それでも。だからこそ、完全な敵対関係にあってもこうして握手を交わすことができるのだ。
「よろしくお願いします。チェンバーズ騎士団長閣下」
ネージュは大きな手を握り締め、つい嬉しくなって微笑んだ。するとロードリックは思案するように目を細めて、すぐに首を横に振る。
「名前でいい。貴殿に敬称で呼ばれる所以はない」
驚くべき申し出に、ネージュは目を丸くしてしまった。
しかし考えてみればその通りだ。急病とはいえ気安い態度を取ったのはネージュからなのだし、敵対する者同士が一時休戦するなら、何者でもない者同士として接するのが一番なのかもしれない。
「わかりました。では、私のことはネージュと。ロードリックさん」
「ああ。よろしく頼む、ネージュ」
そうして、ロードリックは小さな笑みを見せてくれた。
彼が笑ったのを始めて見た。もしこの表情が仮初めでも信頼から来るものだとしたら、この作戦は上手くいく。

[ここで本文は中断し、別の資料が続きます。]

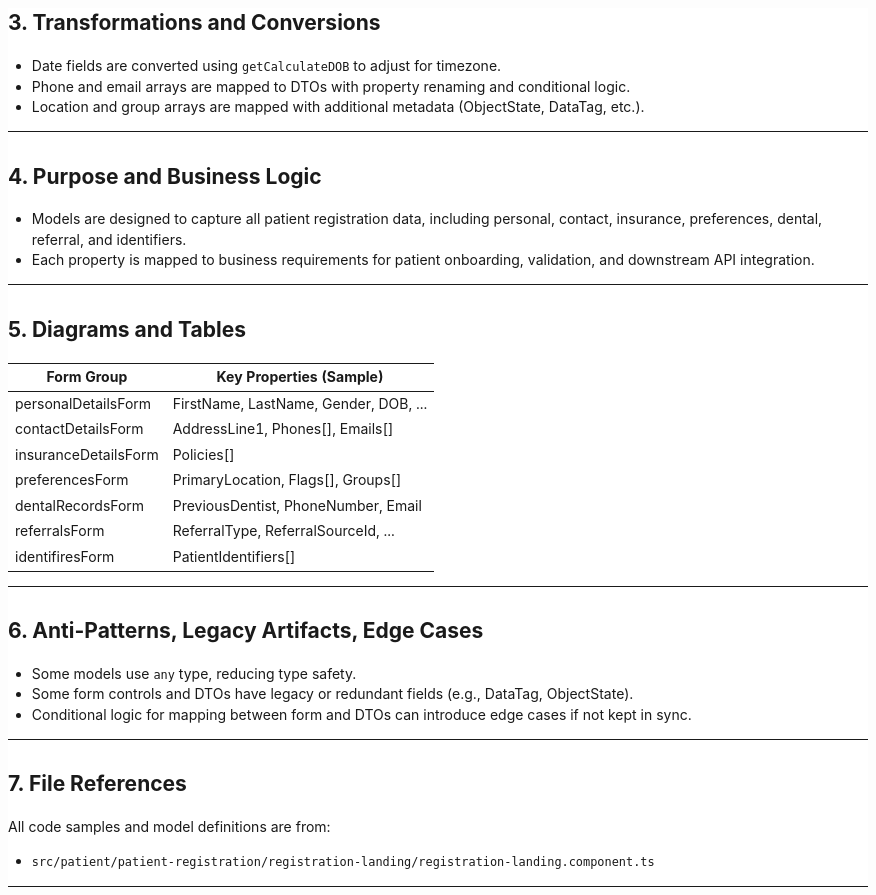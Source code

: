 
## 3. Transformations and Conversions

- Date fields are converted using `getCalculateDOB` to adjust for timezone.
- Phone and email arrays are mapped to DTOs with property renaming and conditional logic.
- Location and group arrays are mapped with additional metadata (ObjectState, DataTag, etc.).

---

## 4. Purpose and Business Logic

- Models are designed to capture all patient registration data, including personal, contact, insurance, preferences, dental, referral, and identifiers.
- Each property is mapped to business requirements for patient onboarding, validation, and downstream API integration.

---

## 5. Diagrams and Tables

| Form Group           | Key Properties (Sample)               |
| -------------------- | ------------------------------------- |
| personalDetailsForm  | FirstName, LastName, Gender, DOB, ... |
| contactDetailsForm   | AddressLine1, Phones[], Emails[]      |
| insuranceDetailsForm | Policies[]                            |
| preferencesForm      | PrimaryLocation, Flags[], Groups[]    |
| dentalRecordsForm    | PreviousDentist, PhoneNumber, Email   |
| referralsForm        | ReferralType, ReferralSourceId, ...   |
| identifiresForm      | PatientIdentifiers[]                  |

---

## 6. Anti-Patterns, Legacy Artifacts, Edge Cases

- Some models use `any` type, reducing type safety.
- Some form controls and DTOs have legacy or redundant fields (e.g., DataTag, ObjectState).
- Conditional logic for mapping between form and DTOs can introduce edge cases if not kept in sync.

---

## 7. File References

All code samples and model definitions are from:

- `src/patient/patient-registration/registration-landing/registration-landing.component.ts`

---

一時的とはいえ心強い味方ができたことに安堵するネージュだが、ふと頭をよぎった罪悪感に微かに息を飲んだ。
——アドラス騎士団長閣下はきっと呆れるだろうな。感謝を伝えたかったのに、それも後回しになっちゃった。
こんな大それたことをしようというのだ。もし捕まれば反逆者として処刑、良くても投獄の上尋問だろう。
しかしカーティスやバルトロメイにもできないことがある。仲間がせっかく捕まえてきた捕虜を理由もなく逃すわけにはいかないのだから、ネージュが強硬手段を取るしかない。
そう、どれ程の危険を犯すことになっても。